2013 I Explorations of Speed I sound and video
Neo-Futurist explorations of speed: Man walking slowly but with purpose to two parallel lines.
Neo-Futurist explorations of speed. The train "line" from Alicante to Albir, The Costa Blanca, Spain
The title of these moving pictures reference the modernist Italian art movement Futurism.
A characteristic of Italian futurist painting and sculpture at the beginning of the 20th C, (the era of the avant gardes) was seeing industrial reality through speed. On February 20th 1909, Filippo Tommaso Marinetti published the first Futurist Manifesto.
In the same year, Henry Ford put into operation the first assembly line in his car factory in Detroit.
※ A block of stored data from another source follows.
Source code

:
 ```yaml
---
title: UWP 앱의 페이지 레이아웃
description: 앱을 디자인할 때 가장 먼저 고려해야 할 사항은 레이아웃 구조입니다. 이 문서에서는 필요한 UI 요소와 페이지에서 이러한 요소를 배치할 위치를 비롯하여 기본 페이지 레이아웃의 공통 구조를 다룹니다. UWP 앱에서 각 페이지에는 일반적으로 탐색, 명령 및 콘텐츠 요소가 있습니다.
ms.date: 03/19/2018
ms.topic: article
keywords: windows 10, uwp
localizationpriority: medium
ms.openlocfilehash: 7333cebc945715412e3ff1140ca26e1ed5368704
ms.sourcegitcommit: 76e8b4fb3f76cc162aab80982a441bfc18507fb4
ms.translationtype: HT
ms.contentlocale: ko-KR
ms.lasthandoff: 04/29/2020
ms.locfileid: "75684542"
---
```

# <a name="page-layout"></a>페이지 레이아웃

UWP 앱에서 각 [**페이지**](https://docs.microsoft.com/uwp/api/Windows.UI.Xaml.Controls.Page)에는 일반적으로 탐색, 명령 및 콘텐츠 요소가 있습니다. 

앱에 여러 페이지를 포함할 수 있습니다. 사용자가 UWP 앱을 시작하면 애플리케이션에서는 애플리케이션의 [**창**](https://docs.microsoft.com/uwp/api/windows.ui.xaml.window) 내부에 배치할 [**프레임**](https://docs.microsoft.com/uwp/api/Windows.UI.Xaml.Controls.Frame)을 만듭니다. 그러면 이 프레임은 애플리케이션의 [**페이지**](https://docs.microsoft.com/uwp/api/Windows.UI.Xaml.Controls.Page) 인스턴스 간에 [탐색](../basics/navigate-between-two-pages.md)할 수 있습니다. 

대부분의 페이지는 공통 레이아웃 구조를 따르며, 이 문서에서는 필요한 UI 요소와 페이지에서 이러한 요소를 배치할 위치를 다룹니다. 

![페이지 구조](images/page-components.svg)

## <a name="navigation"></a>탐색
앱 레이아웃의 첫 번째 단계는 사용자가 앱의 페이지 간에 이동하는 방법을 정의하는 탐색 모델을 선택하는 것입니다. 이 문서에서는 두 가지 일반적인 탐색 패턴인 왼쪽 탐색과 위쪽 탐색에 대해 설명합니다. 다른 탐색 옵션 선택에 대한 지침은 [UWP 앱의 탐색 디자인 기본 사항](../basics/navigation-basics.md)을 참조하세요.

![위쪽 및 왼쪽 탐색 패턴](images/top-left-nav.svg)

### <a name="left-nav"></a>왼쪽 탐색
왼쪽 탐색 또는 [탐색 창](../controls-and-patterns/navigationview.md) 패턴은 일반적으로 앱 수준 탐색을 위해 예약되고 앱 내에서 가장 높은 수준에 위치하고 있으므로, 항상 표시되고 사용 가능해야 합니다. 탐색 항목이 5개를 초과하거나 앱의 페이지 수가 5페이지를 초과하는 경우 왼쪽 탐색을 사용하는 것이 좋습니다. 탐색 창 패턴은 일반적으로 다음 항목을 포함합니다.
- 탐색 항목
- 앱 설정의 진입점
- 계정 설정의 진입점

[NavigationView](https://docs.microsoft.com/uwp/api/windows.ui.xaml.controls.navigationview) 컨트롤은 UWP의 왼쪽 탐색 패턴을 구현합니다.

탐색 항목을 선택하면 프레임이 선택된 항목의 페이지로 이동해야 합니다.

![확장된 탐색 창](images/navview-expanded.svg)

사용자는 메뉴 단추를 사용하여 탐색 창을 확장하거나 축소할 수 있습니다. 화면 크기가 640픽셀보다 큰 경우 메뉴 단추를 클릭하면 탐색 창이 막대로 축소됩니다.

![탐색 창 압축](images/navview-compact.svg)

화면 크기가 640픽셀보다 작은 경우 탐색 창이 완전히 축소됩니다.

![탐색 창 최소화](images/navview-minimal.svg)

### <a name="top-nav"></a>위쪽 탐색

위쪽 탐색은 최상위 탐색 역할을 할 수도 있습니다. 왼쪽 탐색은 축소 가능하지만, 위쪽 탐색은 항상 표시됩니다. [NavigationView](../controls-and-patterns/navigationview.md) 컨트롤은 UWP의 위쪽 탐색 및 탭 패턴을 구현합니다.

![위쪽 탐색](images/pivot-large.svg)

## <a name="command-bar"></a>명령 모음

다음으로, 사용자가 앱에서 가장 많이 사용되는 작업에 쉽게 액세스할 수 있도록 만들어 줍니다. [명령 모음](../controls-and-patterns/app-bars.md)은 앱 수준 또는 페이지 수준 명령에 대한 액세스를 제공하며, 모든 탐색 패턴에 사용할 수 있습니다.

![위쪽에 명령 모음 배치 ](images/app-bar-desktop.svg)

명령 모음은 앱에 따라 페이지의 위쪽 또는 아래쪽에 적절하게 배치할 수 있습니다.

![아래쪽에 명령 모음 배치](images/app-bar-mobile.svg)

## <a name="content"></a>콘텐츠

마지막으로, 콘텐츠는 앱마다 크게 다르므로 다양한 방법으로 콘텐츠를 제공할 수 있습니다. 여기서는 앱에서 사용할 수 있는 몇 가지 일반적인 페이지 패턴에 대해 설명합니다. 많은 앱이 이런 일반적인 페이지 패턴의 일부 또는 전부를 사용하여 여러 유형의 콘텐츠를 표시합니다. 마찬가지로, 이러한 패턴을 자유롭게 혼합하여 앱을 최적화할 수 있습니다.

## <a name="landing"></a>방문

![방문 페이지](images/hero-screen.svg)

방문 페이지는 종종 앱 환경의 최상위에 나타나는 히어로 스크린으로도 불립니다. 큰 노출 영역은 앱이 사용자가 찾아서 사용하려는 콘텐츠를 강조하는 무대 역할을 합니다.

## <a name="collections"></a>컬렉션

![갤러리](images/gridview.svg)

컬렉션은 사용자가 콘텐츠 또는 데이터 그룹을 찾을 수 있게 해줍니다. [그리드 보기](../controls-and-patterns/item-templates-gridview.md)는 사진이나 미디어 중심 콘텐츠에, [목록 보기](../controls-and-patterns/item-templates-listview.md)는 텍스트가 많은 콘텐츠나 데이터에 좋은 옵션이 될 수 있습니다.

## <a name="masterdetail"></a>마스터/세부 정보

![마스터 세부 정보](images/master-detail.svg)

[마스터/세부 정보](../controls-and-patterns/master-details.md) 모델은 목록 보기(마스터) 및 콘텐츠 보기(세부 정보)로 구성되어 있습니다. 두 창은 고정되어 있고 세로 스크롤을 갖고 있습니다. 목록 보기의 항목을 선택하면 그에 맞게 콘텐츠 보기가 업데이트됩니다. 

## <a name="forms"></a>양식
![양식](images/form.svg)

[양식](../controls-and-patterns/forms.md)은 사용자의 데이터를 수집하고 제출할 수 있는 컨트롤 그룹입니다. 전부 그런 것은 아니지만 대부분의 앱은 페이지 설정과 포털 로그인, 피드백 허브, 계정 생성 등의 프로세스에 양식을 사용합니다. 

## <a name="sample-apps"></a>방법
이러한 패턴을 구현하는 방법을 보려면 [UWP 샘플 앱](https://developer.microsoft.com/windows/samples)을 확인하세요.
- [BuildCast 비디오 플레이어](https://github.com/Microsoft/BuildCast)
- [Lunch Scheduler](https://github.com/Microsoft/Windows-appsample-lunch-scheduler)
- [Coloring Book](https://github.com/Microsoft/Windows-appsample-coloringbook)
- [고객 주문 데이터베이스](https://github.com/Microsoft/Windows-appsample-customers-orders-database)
Marinetti the influential literary leader of the Italian Futurists spoke of acceleration, speed, the cult of the machine: these were to be the values emphasized by his Futurist Manifesto.Up until the late 19thC ,and the beginning of the 20th C, the horse and cart were the dominant means to view the visible word, you could say this was the period of agrarian blur as opposed to the new faster optical insight from cars and trains.
So for the first time speed of movement became an optical phenomena to express though art, e.g. Balla's painting, Dog on a Leash, with its depiction of rapid shaking of the lead, and Boccioni's object sculpture Unique Forms of Continuity in Space- a representation of a blurred body moving through space.
The term futurism offered an optimism of the machine age and the technological wonders of machinery both benign and violent.
Today we could think of jet aviation vistas as a phenomena of space, speed and time. Having an aesthetic beauty of being gods looking down over the landscape as a graphic canvas in time constantly reformatting itself through the hyper speed of the jet engine makes for extraordinary visual wonder.
My explorations here are to that optimism of technological wonder, with digital technology and the ubiquitous phone camera. Always on hand to catch time, bodies and objects at various rates of speed.
As an extension of still photography, video has led me into moving/still photos. These video images are an extension of the single shot only moving, the paradox is engaging.